Ken Downie, Ed Handley, and Andy Turner split their talents across numerous solo aliases on the trio’s previous Warp album Bytes; their 1995 album Spanners saw them recombine into a macrocosm of constantly shifting, expert electronic creations. The Black Dog were not ones for interviews during the 90s, preferring to let the personality embedded in the music speak for itself. Not a hard feat at all when the productions of Spanners are bursting at the seams with variety and idiosyncrasy.
While the markers of a wide musical spectrum appear across the album, (the filtered synth stabs of acid, the propulsive four to the floor of house and techno, glimpses of vocal samples and raring horns), The Black Dog operate entirely outside of genre. The gigantic, ever morphing centrepiece of the album’s first leg ‘Psil-cosyin’ is a sparking, molten cut seesawing in all different directions between dance and abstract soundscape. Its clangs of cowbells and siren-like wind instruments are perfectly at home with intersecting acid synth lines and technoid rhythms, creating a verdant and vibrant sonic playground.

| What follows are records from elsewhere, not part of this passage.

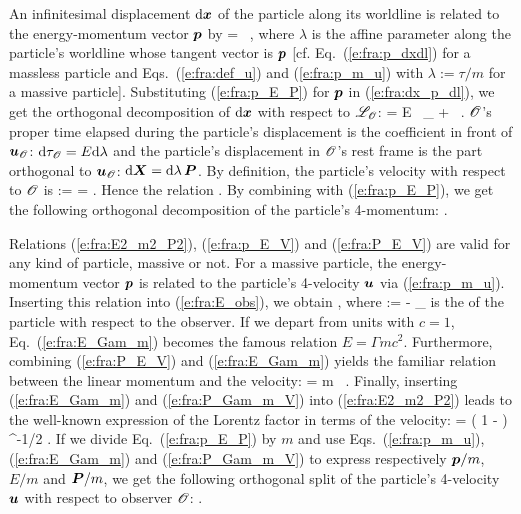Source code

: An infinitesimal displacement $\mathrm{d}\bm{x}$ of the particle along its worldline
is related to the energy-momentum vector $\bm{p}$ by
\be \label{e:fra:dx_p_dl}
    \D{} =  \, \D\lambda,
\ee
where $\lambda$ is the affine parameter along the particle's worldline
whose tangent vector is $\bm{p}$ [cf. Eq.~(\ref{e:fra:p_dxdl}) for a massless
particle and Eqs.~(\ref{e:fra:def_u}) and (\ref{e:fra:p_m_u}) with
$\lambda := \tau/m$ for a massive particle]. Substituting (\ref{e:fra:p_E_P})
for $\bm{p}$ in (\ref{e:fra:dx_p_dl}), we get the orthogonal decomposition
of $\mathrm{d}\bm{x}$ with respect to $\mathscr{L}_{\mathscr{O}}$:
\be
    \D{} = E \D\lambda \, _{\Obs} + \D\lambda\,   .
\ee
$\mathscr{O}$'s proper time elapsed during the particle's displacement is the
coefficient in front of $\bm{u}_{\mathscr{O}}$: $\mathrm{d}\tau_{\mathscr{O}} = E \mathrm{d}\lambda$ and
the particle's displacement in $\mathscr{O}$'s rest frame is the part orthogonal
to $\bm{u}_{\mathscr{O}}$: $\mathrm{d}\bm{X} = \mathrm{d}\lambda\,  \bm{P}$. By definition,
the particle's velocity with respect to $\mathscr{O}$ is
\be
     :=  = .
\ee
Hence the relation
\be \label{e:fra:P_E_V}
     .
\ee
By combining with (\ref{e:fra:p_E_P}), we get the following
orthogonal decomposition of the particle's 4-momentum:
\be \label{e:fra:p_E_V}
     .
\ee

Relations (\ref{e:fra:E2_m2_P2}), (\ref{e:fra:p_E_V}) and (\ref{e:fra:P_E_V}) are valid for any kind of particle, massive or not.
For a massive particle, the energy-momentum vector $\bm{p}$ is related to the
particle's 4-velocity $\bm{u}$ via (\ref{e:fra:p_m_u}). Inserting this relation
into (\ref{e:fra:E_obs}), we obtain
\be \label{e:fra:E_Gam_m}
    ,
\ee
where
\be \label{e:fra:def_Lorentz_factor}
    \Gamma := - _{\Obs}\cdot{}
\ee
is the  of the particle with respect
to the observer. If we depart from units with $c=1$, Eq.~(\ref{e:fra:E_Gam_m})
becomes the famous relation $E = \Gamma m c^2$. Furthermore,
combining (\ref{e:fra:P_E_V}) and (\ref{e:fra:E_Gam_m}) yields the familiar
relation between the linear momentum and the velocity:
\be \label{e:fra:P_Gam_m_V}
     = \Gamma m \,  .
\ee
Finally, inserting (\ref{e:fra:E_Gam_m}) and (\ref{e:fra:P_Gam_m_V}) into
(\ref{e:fra:E2_m2_P2}) leads to the well-known expression of the Lorentz factor in
terms of the velocity:
\be \label{e:fra:Gam_V2}
    \Gamma = \left( 1 - \cdot{} \right) ^{-1/2} .
\ee
If we divide Eq.~(\ref{e:fra:p_E_P}) by $m$ and use Eqs.~(\ref{e:fra:p_m_u}),
(\ref{e:fra:E_Gam_m}) and (\ref{e:fra:P_Gam_m_V})
to express respectively $\bm{p}/m$, $E/m$ and $\bm{P}/m$, we get
the following orthogonal split of the particle's 4-velocity $\bm{u}$ with
respect to observer $\mathscr{O}$:
\be \label{e:fra:u_Gamma_V}
   .
\ee

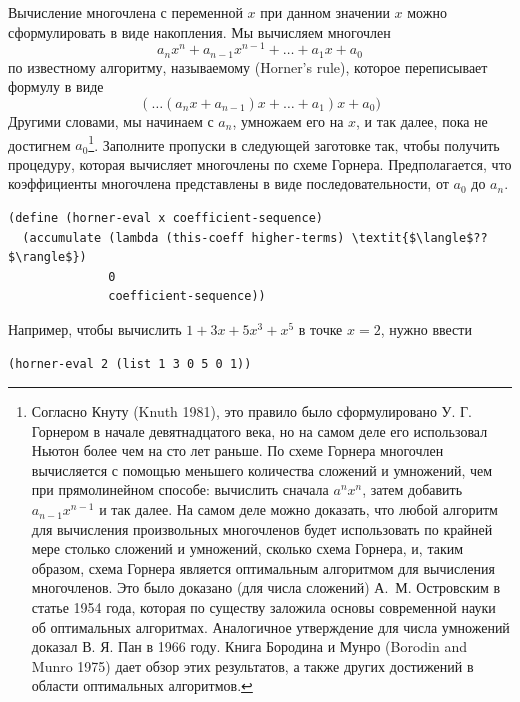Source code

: \begin{exercise}{2.34}\label{EX2.34}%
Вычисление многочлена с переменной $x$ при
данном значении $x$ можно сформулировать в виде
накопления.  Мы вычисляем многочлен
$$
        a_n x^n + a_{n-1} x^{n-1} + \ldots + a_1 x + a_0
$$
по известному алгоритму, называемому 
 (Horner's rule),
которое переписывает формулу в виде
$$
        (\ldots(a_n x + a_{n-1}) x + \ldots + a_1) x + a_0)
$$
Другими словами, мы начинаем с $a_n$, умножаем его на
$x$, и так далее, пока не достигнем $a_0$\footnote{Согласно Кнуту
  (Knuth 1981),
это правило было сформулировано  У. Г. Горнером в начале девятнадцатого века, но на самом
деле его использовал  Ньютон более чем на сто лет раньше.  По схеме
Горнера многочлен вычисляется с помощью меньшего количества сложений и
умножений,
чем при прямолинейном способе: вычислить сначала $a^n x^n$,
затем добавить $a_{n-1} x^{n-1}$ и так далее.  На самом
деле можно доказать, что любой алгоритм для вычисления произвольных
многочленов будет использовать по крайней мере столько сложений и
умножений, сколько схема Горнера, и, таким образом, схема Горнера
является 
оптимальным алгоритмом для вычисления многочленов.  Это было 
доказано (для числа сложений)  А.~М. Островским
в статье 1954 года, которая по
существу заложила основы современной науки об оптимальных алгоритмах.
Аналогичное утверждение для числа умножений доказал
В. Я. Пан 
в 1966 году.  Книга Бородина и Мунро
(Borodin and Munro 1975)
дает обзор этих результатов, а также других достижений в области
оптимальных алгоритмов.}.
Заполните пропуски в следующей заготовке так, чтобы получить
процедуру, которая вычисляет многочлены по схеме Горнера.
Предполагается, что коэффициенты многочлена представлены в виде
последовательности, от $a_0$ до $a_n$.

\begin{Verbatim}[fontsize=\small]
(define (horner-eval x coefficient-sequence)
  (accumulate (lambda (this-coeff higher-terms) \textit{$\langle$??$\rangle$})
              0
              coefficient-sequence))
\end{Verbatim}
Например, чтобы вычислить $1 + 3x + 5x^3 + x^5$ в точке
$x = 2$, нужно ввести

\begin{Verbatim}[fontsize=\small]
(horner-eval 2 (list 1 3 0 5 0 1))
\end{Verbatim}
\end{exercise}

Spectral layers fold over each other on ‘Raxmus’, rained upon by a heavy downtempo rhythm, while sounds like paint splatters add colour in every corner. The amorphous ‘Bolt’ interludes screw Spanners’ multifarious tracks together, fastening playful explorations with an overflowing musical toolbox. Or perhaps they unscrew: the labyrinth of digital harpsichord plucks and swinging rhythms on ‘Barbola Work’ traverses left turns, and deconstructs completely in the following ‘Bolt2’. After that, we find blacksmith beats blowing steam, rubbery elastic synths and complex rhythmic patterns, and elegant glitters of harp plucks in the album’s closing moments. All this comes together to form a maximalist peak in dance music and electronica, one that has been untouched in the thirty years since.